Come join our live training webinar every other Wednesday at 11am PST and hear LogicMonitor experts explain best practices and answer common questions. We understand these are uncertain times, and we are here to help!
FEATURE AVAILABILITY: The dynamic thresholds feature is available to users of LogicMonitor Enterprise.
Dynamic thresholds represent the bounds of an expected data range for a particular datapoint. Unlike static datapoint thresholds which are assigned manually, dynamic thresholds are calculated by anomaly detection algorithms and continuously trained by a datapoint’s recent historical values.
When dynamic thresholds are enabled for a datapoint, alerts are dynamically generated when these thresholds are exceeded. In other words, alerts are generated when anomalous values are detected.
Dynamic thresholds detect the following types of data patterns:
Because dynamic thresholds (and their resulting alerts) are automatically and algorithmically determined based on the history of a datapoint, they are well suited for datapoints where static thresholds are hard to identify (such as when monitoring number of connections, latency, and so on) or where acceptable datapoint values aren’t necessarily uniform across an environment.
For example, consider an organization that has optimized its infrastructure so that some of its servers are intentionally highly utilized at 90% CPU. This utilization rate runs afoul of LogicMonitor’s default static CPU thresholds which typically consider ~80% CPU (or greater) to be an alert condition. The organization could take the time to customize the static thresholds in place for its highly-utilized servers to avoid unwanted alert noise or, alternately, it could globally enable dynamic thresholds for the CPU metric. With dynamic thresholds enabled, alerting occurs only when anomalous values are detected, allowing differing consumption patterns to coexist across servers.
For situations like this one, in which it is more meaningful to determine if a returned metric is anomalous, dynamic thresholds have tremendous value. Not only will they trigger more accurate alerts, but in many cases issues are caught sooner. In addition, administrative effort is reduced considerably because dynamic thresholds require neither manual upfront configuration nor ongoing tuning.
Dynamic thresholds require a minimum of 5 hours of training data for DataSources with polling intervals of 15 minutes or less. As more data is collected, the algorithm is continuously refined, using up to 15 days of recent historical data to inform its expected data range calculations.
Daily and weekly trends also factor into dynamic threshold calculations. For example, a load balancer with high traffic volumes Monday through Friday, but significantly decreased volumes on Saturdays and Sundays, will have expected data ranges that adjust accordingly between the workweek and weekends. Similarly, dynamic thresholds would also take into account high volumes of traffic in the morning as compared to the evening. A minimum of 2.5 days of training data is required to detect daily trends and a minimum of 9 days of data is required to detect weekly trends.

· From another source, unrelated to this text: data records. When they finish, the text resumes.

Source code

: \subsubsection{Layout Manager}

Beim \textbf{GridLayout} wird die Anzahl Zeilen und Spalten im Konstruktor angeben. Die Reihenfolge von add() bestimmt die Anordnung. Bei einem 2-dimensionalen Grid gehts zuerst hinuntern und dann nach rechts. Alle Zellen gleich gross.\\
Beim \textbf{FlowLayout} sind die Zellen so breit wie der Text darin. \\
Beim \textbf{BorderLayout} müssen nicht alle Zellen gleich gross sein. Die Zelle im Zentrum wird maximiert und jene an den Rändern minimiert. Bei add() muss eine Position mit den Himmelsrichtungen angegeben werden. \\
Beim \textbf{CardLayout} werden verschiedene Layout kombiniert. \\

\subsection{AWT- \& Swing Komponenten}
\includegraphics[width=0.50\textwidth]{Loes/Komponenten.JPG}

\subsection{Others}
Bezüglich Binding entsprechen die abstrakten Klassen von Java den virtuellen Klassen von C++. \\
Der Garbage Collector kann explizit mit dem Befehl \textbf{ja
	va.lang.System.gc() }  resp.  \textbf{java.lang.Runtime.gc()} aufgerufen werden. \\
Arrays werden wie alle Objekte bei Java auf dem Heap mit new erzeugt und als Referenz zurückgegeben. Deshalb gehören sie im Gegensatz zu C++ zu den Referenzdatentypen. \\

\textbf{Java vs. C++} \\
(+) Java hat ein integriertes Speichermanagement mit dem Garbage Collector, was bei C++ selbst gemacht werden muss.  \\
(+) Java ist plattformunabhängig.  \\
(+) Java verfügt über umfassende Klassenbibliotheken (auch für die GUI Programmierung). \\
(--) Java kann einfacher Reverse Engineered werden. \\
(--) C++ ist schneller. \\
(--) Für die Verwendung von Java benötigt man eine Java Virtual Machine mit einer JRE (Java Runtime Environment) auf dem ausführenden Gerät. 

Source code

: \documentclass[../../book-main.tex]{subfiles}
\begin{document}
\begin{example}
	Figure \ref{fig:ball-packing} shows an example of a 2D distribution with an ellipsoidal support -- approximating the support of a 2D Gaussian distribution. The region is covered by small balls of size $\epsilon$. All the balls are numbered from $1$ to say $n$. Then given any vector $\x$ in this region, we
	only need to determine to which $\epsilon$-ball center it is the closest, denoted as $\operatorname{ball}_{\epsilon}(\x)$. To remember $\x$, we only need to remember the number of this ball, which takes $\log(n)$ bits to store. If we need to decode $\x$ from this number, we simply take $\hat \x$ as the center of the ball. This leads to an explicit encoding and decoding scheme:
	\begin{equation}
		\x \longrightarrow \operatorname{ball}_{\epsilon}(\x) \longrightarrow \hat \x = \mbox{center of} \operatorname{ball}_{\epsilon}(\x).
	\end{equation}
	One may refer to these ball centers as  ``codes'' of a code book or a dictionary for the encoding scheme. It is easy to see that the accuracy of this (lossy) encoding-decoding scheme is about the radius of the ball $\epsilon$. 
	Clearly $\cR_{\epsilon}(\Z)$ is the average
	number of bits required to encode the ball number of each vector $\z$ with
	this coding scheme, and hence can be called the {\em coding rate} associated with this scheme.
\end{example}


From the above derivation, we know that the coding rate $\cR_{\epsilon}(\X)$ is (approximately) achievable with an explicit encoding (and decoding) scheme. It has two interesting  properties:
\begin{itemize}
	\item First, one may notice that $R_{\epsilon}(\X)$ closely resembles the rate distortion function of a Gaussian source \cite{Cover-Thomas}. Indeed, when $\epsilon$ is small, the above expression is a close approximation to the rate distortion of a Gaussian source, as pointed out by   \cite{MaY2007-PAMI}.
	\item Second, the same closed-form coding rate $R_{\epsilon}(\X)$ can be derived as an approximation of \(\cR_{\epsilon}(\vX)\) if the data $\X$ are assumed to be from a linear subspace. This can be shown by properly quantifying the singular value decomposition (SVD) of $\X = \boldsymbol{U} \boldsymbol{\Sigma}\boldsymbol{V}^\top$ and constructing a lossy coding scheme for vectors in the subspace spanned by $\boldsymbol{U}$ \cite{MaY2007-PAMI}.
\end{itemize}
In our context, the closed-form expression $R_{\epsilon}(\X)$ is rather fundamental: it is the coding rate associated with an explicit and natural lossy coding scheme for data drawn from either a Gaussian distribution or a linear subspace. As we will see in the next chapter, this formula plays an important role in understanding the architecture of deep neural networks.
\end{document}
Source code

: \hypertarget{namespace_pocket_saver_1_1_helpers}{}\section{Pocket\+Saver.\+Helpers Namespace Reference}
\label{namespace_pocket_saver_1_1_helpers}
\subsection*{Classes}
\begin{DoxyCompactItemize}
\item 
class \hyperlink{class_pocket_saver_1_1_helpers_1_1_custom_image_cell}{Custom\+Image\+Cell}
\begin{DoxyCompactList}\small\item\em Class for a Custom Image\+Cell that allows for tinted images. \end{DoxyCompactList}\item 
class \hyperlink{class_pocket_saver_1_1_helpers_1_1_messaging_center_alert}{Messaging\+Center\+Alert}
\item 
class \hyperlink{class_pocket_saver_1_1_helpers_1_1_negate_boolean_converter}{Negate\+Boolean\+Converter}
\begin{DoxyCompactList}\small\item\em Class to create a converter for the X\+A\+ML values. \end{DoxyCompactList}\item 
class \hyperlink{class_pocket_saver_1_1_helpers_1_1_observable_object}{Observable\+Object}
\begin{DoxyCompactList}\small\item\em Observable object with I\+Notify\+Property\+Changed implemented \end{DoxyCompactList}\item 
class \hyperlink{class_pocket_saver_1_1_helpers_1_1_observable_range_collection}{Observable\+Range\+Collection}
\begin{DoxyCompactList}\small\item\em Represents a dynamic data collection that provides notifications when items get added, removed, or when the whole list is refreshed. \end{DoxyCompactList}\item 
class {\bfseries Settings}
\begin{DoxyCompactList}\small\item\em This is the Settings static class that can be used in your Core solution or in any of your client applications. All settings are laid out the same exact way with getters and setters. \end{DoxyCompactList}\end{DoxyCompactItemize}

As discussed in the previous section, dynamic thresholds require a minimum of 5 hours of data for operation. This means that this feature must be enabled for 5 hours and longer if polling intervals are less frequent than every 15 minutes before becoming operational. During this startup time period, alerts will continue to be routed as normal based on static datapoint thresholds (assuming static thresholds are in place).
Similar to static datapoint thresholds, there are multiple levels at which dynamic thresholds can be enabled:
Dynamic thresholds cascade down from the global DataSource level. However, if other dynamic threshold configurations are encountered at deeper levels in the Resources tree, those deeper configurations will override those found at higher levels. For example, dynamic thresholds set at the resource group level will override those set at the global DataSource level. Similarly, dynamic thresholds set at the instance level will override those set at the resource group level.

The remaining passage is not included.